__Recorded data__
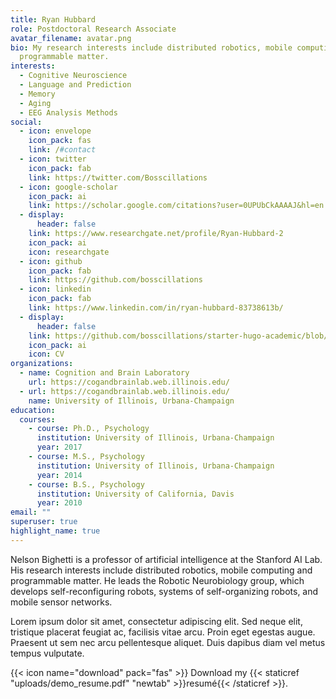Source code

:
 ```yaml
---
title: Ryan Hubbard
role: Postdoctoral Research Associate
avatar_filename: avatar.png
bio: My research interests include distributed robotics, mobile computing and
  programmable matter.
interests:
  - Cognitive Neuroscience
  - Language and Prediction
  - Memory
  - Aging
  - EEG Analysis Methods
social:
  - icon: envelope
    icon_pack: fas
    link: /#contact
  - icon: twitter
    icon_pack: fab
    link: https://twitter.com/Bosscillations
  - icon: google-scholar
    icon_pack: ai
    link: https://scholar.google.com/citations?user=0UPUbCkAAAAJ&hl=en
  - display:
      header: false
    link: https://www.researchgate.net/profile/Ryan-Hubbard-2
    icon_pack: ai
    icon: researchgate
  - icon: github
    icon_pack: fab
    link: https://github.com/bosscillations
  - icon: linkedin
    icon_pack: fab
    link: https://www.linkedin.com/in/ryan-hubbard-83738613b/
  - display:
      header: false
    link: https://github.com/bosscillations/starter-hugo-academic/blob/main/static/uploads/CV_7_28_2022.pdf
    icon_pack: ai
    icon: CV
organizations:
  - name: Cognition and Brain Laboratory
    url: https://cogandbrainlab.web.illinois.edu/
  - url: https://cogandbrainlab.web.illinois.edu/
    name: University of Illinois, Urbana-Champaign
education:
  courses:
    - course: Ph.D., Psychology
      institution: University of Illinois, Urbana-Champaign
      year: 2017
    - course: M.S., Psychology
      institution: University of Illinois, Urbana-Champaign
      year: 2014
    - course: B.S., Psychology
      institution: University of California, Davis
      year: 2010
email: ""
superuser: true
highlight_name: true
---
```


Nelson Bighetti is a professor of artificial intelligence at the Stanford AI Lab. His research interests include distributed robotics, mobile computing and programmable matter. He leads the Robotic Neurobiology group, which develops self-reconfiguring robots, systems of self-organizing robots, and mobile sensor networks.

Lorem ipsum dolor sit amet, consectetur adipiscing elit. Sed neque elit, tristique placerat feugiat ac, facilisis vitae arcu. Proin eget egestas augue. Praesent ut sem nec arcu pellentesque aliquet. Duis dapibus diam vel metus tempus vulputate.

{{< icon name="download" pack="fas" >}} Download my {{< staticref "uploads/demo_resume.pdf" "newtab" >}}resumé{{< /staticref >}}.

__Exercise directions__
Would you give the number of lines of the data that include the string "true"? Nothing else is wanted.

__Written response__
2